What you are asked to do: Go through the entries below and print each one exactly, leaving out pictures.

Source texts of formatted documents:
**********

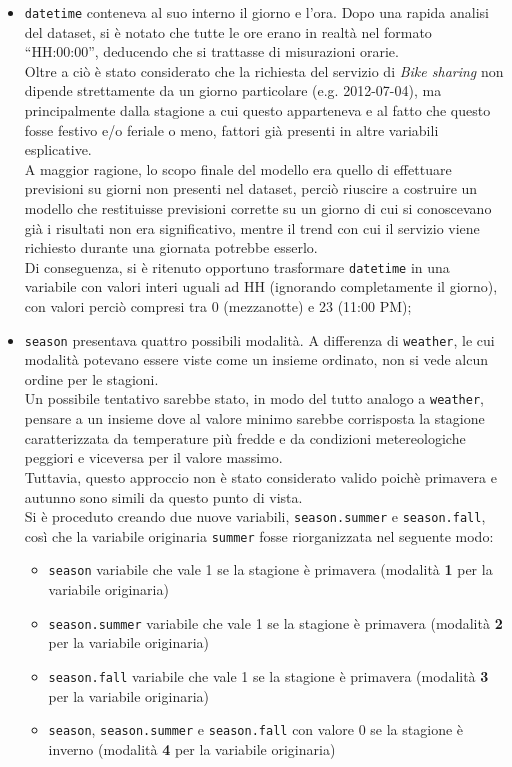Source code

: \begin{itemize}
\item \texttt{datetime} conteneva al suo interno il giorno e l'ora.
  Dopo una rapida analisi del dataset, si è notato che tutte le ore erano in
  realtà nel formato ``HH:00:00'', deducendo che si trattasse di misurazioni
  orarie. \\
  Oltre a ciò è stato considerato che la richiesta del servizio di \emph{Bike
  sharing} non dipende strettamente da un giorno particolare (e.g. 2012-07-04),
  ma principalmente dalla stagione a cui questo apparteneva e al fatto che
  questo fosse festivo e/o feriale o meno, fattori già presenti in altre
  variabili esplicative. \\
  A maggior ragione, lo scopo finale del modello era quello di effettuare
  previsioni su giorni non presenti nel dataset, perciò riuscire a costruire
  un modello che restituisse previsioni corrette su un giorno di cui si
  conoscevano già i risultati non era significativo, mentre il trend con cui
  il servizio viene richiesto durante una giornata potrebbe esserlo. \\
  Di conseguenza, si è ritenuto opportuno trasformare \texttt{datetime} in una
  variabile con valori interi uguali ad HH (ignorando completamente il
  giorno), con valori perciò compresi tra 0 (mezzanotte) e 23 (11:00 PM);
\item \texttt{season} presentava quattro possibili modalità. A differenza di
  \texttt{weather}, le cui modalità potevano essere viste come un insieme
  ordinato, non si vede alcun ordine per le stagioni. \\
  Un possibile tentativo sarebbe stato, in modo del tutto analogo a
  \texttt{weather}, pensare a un insieme dove al valore minimo sarebbe
  corrisposta la stagione caratterizzata da temperature più fredde e da
  condizioni metereologiche peggiori e viceversa per il valore massimo. \\
  Tuttavia, questo approccio non è stato considerato valido poichè primavera e
  autunno sono simili da questo punto di vista. \\
  Si è proceduto creando due nuove variabili, \texttt{season.summer} e
  \texttt{season.fall}, così che la variabile originaria \texttt{summer} fosse
  riorganizzata nel seguente modo:
  \begin{itemize}
  \item \texttt{season} variabile che vale 1 se la stagione è primavera
    (modalità \textbf{1} per la variabile originaria)
  \item \texttt{season.summer} variabile che vale 1 se la stagione è primavera
    (modalità \textbf{2} per la variabile originaria)
  \item \texttt{season.fall} variabile che vale 1 se la stagione è primavera
    (modalità \textbf{3} per la variabile originaria)
  \item  \texttt{season}, \texttt{season.summer} e \texttt{season.fall} con
    valore 0 se la stagione è inverno (modalità \textbf{4} per la variabile
    originaria)
  \end{itemize}
\end{itemize}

**********

Solution to this problem:
Source code

: \begin{itemize}
\item \texttt{datetime} conteneva al suo interno il giorno e l'ora.
  Dopo una rapida analisi del dataset, si è notato che tutte le ore erano in
  realtà nel formato ``HH:00:00'', deducendo che si trattasse di misurazioni
  orarie. \\
  Oltre a ciò è stato considerato che la richiesta del servizio di \emph{Bike
  sharing} non dipende strettamente da un giorno particolare (e.g. 2012-07-04),
  ma principalmente dalla stagione a cui questo apparteneva e al fatto che
  questo fosse festivo e/o feriale o meno, fattori già presenti in altre
  variabili esplicative. \\
  A maggior ragione, lo scopo finale del modello era quello di effettuare
  previsioni su giorni non presenti nel dataset, perciò riuscire a costruire
  un modello che restituisse previsioni corrette su un giorno di cui si
  conoscevano già i risultati non era significativo, mentre il trend con cui
  il servizio viene richiesto durante una giornata potrebbe esserlo. \\
  Di conseguenza, si è ritenuto opportuno trasformare \texttt{datetime} in una
  variabile con valori interi uguali ad HH (ignorando completamente il
  giorno), con valori perciò compresi tra 0 (mezzanotte) e 23 (11:00 PM);
\item \texttt{season} presentava quattro possibili modalità. A differenza di
  \texttt{weather}, le cui modalità potevano essere viste come un insieme
  ordinato, non si vede alcun ordine per le stagioni. \\
  Un possibile tentativo sarebbe stato, in modo del tutto analogo a
  \texttt{weather}, pensare a un insieme dove al valore minimo sarebbe
  corrisposta la stagione caratterizzata da temperature più fredde e da
  condizioni metereologiche peggiori e viceversa per il valore massimo. \\
  Tuttavia, questo approccio non è stato considerato valido poichè primavera e
  autunno sono simili da questo punto di vista. \\
  Si è proceduto creando due nuove variabili, \texttt{season.summer} e
  \texttt{season.fall}, così che la variabile originaria \texttt{summer} fosse
  riorganizzata nel seguente modo:
  \begin{itemize}
  \item \texttt{season} variabile che vale 1 se la stagione è primavera
    (modalità \textbf{1} per la variabile originaria)
  \item \texttt{season.summer} variabile che vale 1 se la stagione è primavera
    (modalità \textbf{2} per la variabile originaria)
  \item \texttt{season.fall} variabile che vale 1 se la stagione è primavera
    (modalità \textbf{3} per la variabile originaria)
  \item  \texttt{season}, \texttt{season.summer} e \texttt{season.fall} con
    valore 0 se la stagione è inverno (modalità \textbf{4} per la variabile
    originaria)
  \end{itemize}
\end{itemize}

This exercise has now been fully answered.